Plain-text document sources
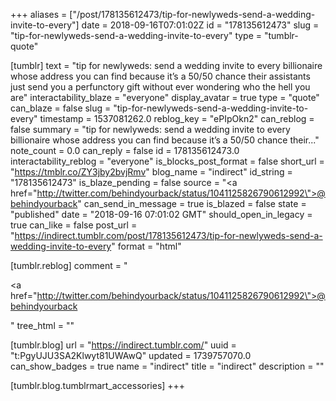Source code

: +++
aliases = ["/post/178135612473/tip-for-newlyweds-send-a-wedding-invite-to-every"]
date = 2018-09-16T07:01:02Z
id = "178135612473"
slug = "tip-for-newlyweds-send-a-wedding-invite-to-every"
type = "tumblr-quote"

[tumblr]
text = "tip for newlyweds: send a wedding invite to every billionaire whose address you can find because it&rsquo;s a 50/50 chance their assistants just send you a perfunctory gift without ever wondering who the hell you are"
interactability_blaze = "everyone"
display_avatar = true
type = "quote"
can_blaze = false
slug = "tip-for-newlyweds-send-a-wedding-invite-to-every"
timestamp = 1537081262.0
reblog_key = "ePIpOkn2"
can_reblog = false
summary = "tip for newlyweds: send a wedding invite to every billionaire whose address you can find because it’s a 50/50 chance their..."
note_count = 0.0
can_reply = false
id = 178135612473.0
interactability_reblog = "everyone"
is_blocks_post_format = false
short_url = "https://tmblr.co/ZY3jby2bvjRmv"
blog_name = "indirect"
id_string = "178135612473"
is_blaze_pending = false
source = "<a href=\"http://twitter.com/behindyourback/status/1041125826790612992\">@behindyourback</a>"
can_send_in_message = true
is_blazed = false
state = "published"
date = "2018-09-16 07:01:02 GMT"
should_open_in_legacy = true
can_like = false
post_url = "https://indirect.tumblr.com/post/178135612473/tip-for-newlyweds-send-a-wedding-invite-to-every"
format = "html"

[tumblr.reblog]
comment = "<p><a href=\"http://twitter.com/behindyourback/status/1041125826790612992\">@behindyourback</a></p>"
tree_html = ""

[tumblr.blog]
url = "https://indirect.tumblr.com/"
uuid = "t:PgyUJU3SA2Klwyt81UWAwQ"
updated = 1739757070.0
can_show_badges = true
name = "indirect"
title = "indirect"
description = ""

[tumblr.blog.tumblrmart_accessories]
+++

> **PROBLEM TO WORK ON**
All lines from the one that contains "[tumblr.blog]" to the end of the records above are to be copied exactly; leave out the rest.

> **OUTPUT OF THE TASK**
[tumblr.blog]
url = "https://indirect.tumblr.com/"
uuid = "t:PgyUJU3SA2Klwyt81UWAwQ"
updated = 1739757070.0
can_show_badges = true
name = "indirect"
title = "indirect"
description = ""

[tumblr.blog.tumblrmart_accessories]
+++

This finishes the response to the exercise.